*What is needed:* Copy every line in the records below that contains the word "subsection".

*The data:*
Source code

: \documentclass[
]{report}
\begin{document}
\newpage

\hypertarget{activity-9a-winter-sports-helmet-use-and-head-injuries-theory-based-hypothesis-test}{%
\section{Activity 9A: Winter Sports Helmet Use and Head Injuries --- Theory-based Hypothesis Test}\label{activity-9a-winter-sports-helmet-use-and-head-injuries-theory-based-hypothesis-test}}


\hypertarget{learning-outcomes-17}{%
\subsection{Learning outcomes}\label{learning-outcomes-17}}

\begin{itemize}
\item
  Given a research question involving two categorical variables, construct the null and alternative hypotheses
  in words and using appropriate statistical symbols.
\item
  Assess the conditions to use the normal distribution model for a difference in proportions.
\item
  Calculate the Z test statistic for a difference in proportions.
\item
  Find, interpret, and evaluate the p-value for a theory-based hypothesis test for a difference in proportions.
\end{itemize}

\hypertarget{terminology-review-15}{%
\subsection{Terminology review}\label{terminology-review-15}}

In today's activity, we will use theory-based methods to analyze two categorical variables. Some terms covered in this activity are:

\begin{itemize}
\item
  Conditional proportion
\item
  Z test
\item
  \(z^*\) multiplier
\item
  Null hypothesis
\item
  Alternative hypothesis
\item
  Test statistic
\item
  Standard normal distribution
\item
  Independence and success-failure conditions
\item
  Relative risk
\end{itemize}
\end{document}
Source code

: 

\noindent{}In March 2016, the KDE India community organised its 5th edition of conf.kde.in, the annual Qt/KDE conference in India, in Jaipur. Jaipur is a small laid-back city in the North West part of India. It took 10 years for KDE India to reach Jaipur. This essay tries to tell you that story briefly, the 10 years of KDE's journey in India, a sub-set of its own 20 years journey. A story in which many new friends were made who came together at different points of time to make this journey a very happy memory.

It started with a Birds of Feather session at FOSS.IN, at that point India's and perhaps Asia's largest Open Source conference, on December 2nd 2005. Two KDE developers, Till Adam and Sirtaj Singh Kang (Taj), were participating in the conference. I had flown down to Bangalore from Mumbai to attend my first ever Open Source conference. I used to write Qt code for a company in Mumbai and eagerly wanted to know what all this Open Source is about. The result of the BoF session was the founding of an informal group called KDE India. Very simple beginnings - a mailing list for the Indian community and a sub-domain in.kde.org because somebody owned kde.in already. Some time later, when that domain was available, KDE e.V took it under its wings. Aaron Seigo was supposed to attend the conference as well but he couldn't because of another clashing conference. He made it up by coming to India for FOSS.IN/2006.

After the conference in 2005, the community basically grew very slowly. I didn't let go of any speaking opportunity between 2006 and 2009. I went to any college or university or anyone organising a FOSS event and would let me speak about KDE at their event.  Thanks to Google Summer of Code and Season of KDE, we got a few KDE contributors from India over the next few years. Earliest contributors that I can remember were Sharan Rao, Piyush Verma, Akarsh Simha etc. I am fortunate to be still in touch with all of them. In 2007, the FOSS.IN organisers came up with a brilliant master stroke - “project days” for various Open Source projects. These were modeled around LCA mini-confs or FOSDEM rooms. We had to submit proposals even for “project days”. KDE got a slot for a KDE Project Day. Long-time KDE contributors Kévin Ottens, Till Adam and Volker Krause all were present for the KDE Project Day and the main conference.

*Result:*
\subsection{Learning outcomes}\label{learning-outcomes-17}}
\subsection{Terminology review}\label{terminology-review-15}}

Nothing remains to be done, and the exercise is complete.